● **Your objective**: All lines holding the word "código" are to be copied from the records beneath.

▽

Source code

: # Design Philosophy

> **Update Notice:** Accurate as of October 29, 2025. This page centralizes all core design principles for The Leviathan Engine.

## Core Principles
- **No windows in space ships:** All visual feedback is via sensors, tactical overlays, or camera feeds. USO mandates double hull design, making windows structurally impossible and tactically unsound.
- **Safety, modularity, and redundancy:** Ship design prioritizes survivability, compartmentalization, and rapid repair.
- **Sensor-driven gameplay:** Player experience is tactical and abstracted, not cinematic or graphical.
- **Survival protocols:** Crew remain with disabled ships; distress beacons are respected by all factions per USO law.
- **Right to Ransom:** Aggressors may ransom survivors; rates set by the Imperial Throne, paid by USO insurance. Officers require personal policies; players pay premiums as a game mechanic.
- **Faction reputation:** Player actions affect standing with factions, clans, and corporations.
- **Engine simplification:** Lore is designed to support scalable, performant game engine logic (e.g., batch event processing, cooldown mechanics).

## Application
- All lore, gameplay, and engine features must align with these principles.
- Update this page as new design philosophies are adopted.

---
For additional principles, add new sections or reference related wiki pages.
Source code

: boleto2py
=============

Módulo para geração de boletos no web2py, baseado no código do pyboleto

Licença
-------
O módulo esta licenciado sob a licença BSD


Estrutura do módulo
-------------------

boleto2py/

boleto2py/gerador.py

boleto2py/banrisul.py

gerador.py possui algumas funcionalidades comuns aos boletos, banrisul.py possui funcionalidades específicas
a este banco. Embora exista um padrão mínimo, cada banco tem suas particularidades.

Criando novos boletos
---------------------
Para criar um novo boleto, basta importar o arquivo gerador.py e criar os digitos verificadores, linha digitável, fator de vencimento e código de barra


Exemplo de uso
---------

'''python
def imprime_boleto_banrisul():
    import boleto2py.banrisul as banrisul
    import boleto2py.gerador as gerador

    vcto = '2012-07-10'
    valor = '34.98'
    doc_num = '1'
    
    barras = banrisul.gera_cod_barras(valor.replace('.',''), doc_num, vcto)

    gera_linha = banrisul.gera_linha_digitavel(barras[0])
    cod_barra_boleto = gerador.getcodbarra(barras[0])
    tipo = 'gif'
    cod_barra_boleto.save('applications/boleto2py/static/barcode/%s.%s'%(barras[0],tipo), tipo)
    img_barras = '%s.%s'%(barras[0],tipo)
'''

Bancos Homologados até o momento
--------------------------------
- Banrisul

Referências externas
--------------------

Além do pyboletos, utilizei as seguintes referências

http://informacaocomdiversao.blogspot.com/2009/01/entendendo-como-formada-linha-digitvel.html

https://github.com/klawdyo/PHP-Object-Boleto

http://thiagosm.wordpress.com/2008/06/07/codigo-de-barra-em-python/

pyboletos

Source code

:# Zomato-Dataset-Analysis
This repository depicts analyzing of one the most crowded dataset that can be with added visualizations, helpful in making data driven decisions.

△

● **Reply**:
Módulo para geração de boletos no web2py, baseado no código do pyboleto
Para criar um novo boleto, basta importar o arquivo gerador.py e criar os digitos verificadores, linha digitável, fator de vencimento e código de barra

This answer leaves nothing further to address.